Activity
Repeat the lines below exactly as written, please, from the line with "ojos para echarnos por tierra.\\" to the line with "despertare á tu semejanza.", both lines included, and no others.

Data listing
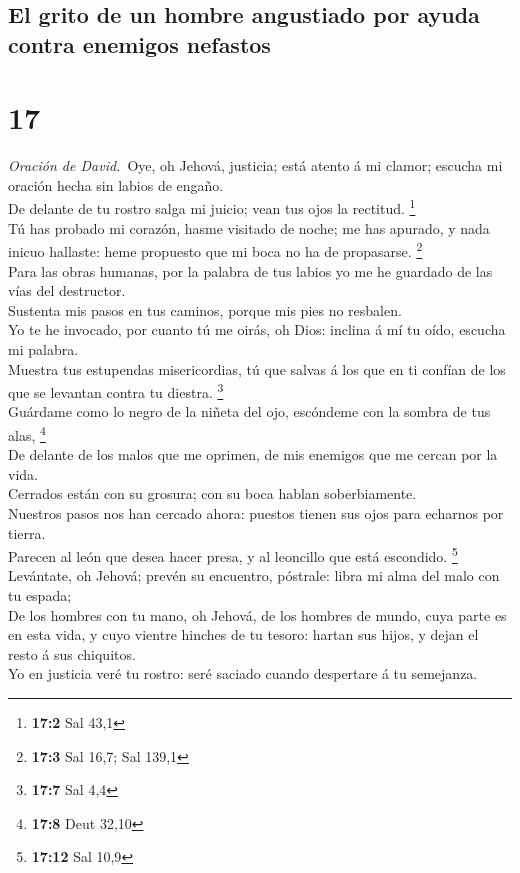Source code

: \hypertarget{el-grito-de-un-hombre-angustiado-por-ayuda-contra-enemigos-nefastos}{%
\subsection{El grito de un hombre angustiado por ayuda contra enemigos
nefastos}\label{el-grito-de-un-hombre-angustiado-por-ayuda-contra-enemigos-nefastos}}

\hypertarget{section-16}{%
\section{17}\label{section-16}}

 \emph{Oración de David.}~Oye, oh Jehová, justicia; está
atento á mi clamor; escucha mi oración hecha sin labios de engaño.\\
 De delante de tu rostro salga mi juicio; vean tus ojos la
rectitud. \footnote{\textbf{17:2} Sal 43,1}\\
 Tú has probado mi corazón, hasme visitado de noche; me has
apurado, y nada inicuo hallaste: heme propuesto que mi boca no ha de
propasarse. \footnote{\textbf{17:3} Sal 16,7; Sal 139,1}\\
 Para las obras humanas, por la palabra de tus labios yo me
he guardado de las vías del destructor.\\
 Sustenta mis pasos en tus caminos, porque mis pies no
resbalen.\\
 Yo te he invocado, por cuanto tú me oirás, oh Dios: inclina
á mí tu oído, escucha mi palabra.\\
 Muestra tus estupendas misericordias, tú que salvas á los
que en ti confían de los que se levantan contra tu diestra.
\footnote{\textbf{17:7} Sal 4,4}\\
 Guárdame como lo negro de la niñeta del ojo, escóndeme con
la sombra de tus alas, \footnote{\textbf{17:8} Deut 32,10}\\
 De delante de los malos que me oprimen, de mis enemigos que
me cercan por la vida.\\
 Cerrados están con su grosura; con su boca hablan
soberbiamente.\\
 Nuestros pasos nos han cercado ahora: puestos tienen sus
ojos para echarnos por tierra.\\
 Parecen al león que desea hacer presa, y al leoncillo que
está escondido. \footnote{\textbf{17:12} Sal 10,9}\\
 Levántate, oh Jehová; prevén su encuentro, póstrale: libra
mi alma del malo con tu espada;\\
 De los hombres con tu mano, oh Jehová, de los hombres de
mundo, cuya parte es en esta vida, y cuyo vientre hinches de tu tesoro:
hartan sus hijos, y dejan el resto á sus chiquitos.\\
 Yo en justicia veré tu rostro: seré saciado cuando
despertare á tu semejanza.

---

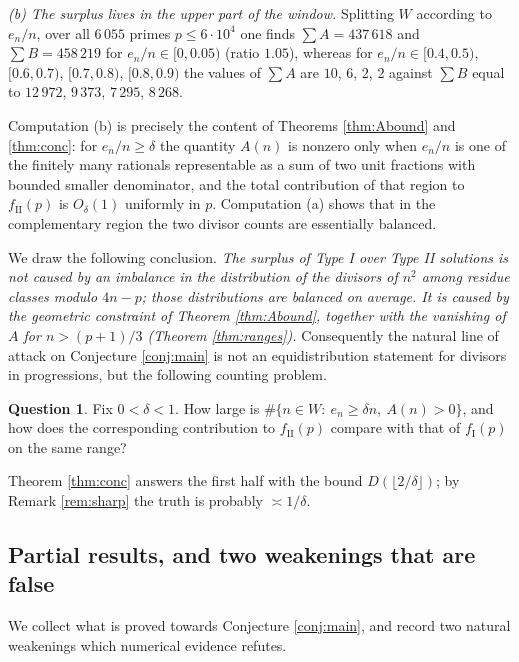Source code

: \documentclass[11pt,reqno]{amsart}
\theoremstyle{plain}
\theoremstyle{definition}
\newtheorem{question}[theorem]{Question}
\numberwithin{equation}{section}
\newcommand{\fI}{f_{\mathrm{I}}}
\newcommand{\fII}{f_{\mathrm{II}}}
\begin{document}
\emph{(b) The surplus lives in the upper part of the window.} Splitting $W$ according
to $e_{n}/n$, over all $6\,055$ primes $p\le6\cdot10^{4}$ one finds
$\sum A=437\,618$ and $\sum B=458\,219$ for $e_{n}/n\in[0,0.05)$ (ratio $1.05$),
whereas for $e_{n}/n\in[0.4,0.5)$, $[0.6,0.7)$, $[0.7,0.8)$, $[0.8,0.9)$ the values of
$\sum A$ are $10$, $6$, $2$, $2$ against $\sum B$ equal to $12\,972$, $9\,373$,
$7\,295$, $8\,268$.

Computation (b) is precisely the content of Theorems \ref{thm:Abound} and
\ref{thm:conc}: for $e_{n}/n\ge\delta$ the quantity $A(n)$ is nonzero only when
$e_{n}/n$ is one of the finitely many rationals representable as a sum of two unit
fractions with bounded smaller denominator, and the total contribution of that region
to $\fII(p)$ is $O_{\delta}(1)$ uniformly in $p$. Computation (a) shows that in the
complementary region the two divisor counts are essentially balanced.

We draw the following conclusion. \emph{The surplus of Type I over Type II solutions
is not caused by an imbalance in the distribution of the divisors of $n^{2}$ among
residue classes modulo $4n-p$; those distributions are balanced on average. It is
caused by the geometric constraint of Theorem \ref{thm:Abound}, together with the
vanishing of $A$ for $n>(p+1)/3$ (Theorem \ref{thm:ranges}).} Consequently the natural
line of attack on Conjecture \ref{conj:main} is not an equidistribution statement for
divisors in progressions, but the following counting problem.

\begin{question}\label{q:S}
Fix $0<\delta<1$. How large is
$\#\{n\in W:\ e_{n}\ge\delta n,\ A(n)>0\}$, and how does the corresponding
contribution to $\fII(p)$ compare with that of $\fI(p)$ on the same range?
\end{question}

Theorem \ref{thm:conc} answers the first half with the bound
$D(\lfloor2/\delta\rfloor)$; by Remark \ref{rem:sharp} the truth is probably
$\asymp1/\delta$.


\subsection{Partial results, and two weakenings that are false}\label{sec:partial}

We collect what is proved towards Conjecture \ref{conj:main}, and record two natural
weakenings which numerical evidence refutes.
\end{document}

Problem solution
ojos para echarnos por tierra.\\
 Parecen al león que desea hacer presa, y al leoncillo que
está escondido. \footnote{\textbf{17:12} Sal 10,9}\\
 Levántate, oh Jehová; prevén su encuentro, póstrale: libra
mi alma del malo con tu espada;\\
 De los hombres con tu mano, oh Jehová, de los hombres de
mundo, cuya parte es en esta vida, y cuyo vientre hinches de tu tesoro:
hartan sus hijos, y dejan el resto á sus chiquitos.\\
 Yo en justicia veré tu rostro: seré saciado cuando
despertare á tu semejanza.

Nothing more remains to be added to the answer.